Basics of NIR Diffuse Optical Techniques Sample Clauses

Basics of NIR Diffuse Optical Techniques. When using NIR diffuse optical techniques to detect cerebral oxygenation or CBF, a pair of source and detector fibers is usually placed on the tissue surface with a distance of a few millimeters to centimeters. NIR light generated by a laser transmits into tissues through the source fiber (Figure 2.1).
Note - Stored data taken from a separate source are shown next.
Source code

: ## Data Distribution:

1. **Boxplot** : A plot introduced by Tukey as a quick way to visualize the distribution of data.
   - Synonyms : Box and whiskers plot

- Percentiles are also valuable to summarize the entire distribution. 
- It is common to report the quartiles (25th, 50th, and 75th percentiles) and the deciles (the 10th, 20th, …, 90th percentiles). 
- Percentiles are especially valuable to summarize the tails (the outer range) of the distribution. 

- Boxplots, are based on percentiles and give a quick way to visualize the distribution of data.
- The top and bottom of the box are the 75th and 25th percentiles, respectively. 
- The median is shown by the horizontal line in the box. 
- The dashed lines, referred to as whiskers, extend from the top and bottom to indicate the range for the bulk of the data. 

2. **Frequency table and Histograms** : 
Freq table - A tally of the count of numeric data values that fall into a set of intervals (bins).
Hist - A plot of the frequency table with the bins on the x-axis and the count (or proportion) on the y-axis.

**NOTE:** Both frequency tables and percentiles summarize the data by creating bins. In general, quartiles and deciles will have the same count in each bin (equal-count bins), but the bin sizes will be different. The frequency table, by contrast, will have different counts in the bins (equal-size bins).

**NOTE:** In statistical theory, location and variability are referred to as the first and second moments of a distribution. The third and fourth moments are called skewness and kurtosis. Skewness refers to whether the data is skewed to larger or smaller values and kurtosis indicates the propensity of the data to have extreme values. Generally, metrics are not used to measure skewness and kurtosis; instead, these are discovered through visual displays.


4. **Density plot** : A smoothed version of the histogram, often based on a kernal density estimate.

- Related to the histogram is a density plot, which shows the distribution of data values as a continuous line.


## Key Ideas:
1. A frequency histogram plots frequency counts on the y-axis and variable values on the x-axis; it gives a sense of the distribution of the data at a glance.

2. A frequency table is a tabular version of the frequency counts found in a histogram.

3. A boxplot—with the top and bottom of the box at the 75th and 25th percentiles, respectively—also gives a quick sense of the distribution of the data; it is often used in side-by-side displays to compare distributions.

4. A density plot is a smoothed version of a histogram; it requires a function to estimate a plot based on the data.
Based on the diffusion theory, photons transported in highly scattered biological tissues can be treated as a diffusive process [78, 79]. More specifically, some photons may be absorbed by tissue absorbers including hemoglobin, and water while more photons are scattered by tissue scatterers including cell membranes, organelles, and nuclei. Only a few photons can be scattered back to the tissue surface and detected by the photodetector through the detector fiber. The penetration depth of NIR light in biological tissues is approximately half of the source-detector (S-D) separation (ρ) [80, 81]. NIRS measures the amplitude reductions and phase shifts (for a FD system) at multiple wavelengths to extract tissue blood oxygenation information [80, 81]. DCS blood flow measurement is accomplished by monitoring light intensity fluctuations (caused by the motion of red blood cells) at a single speckle area on tissue surface using a single-mode detection fiber [82-84].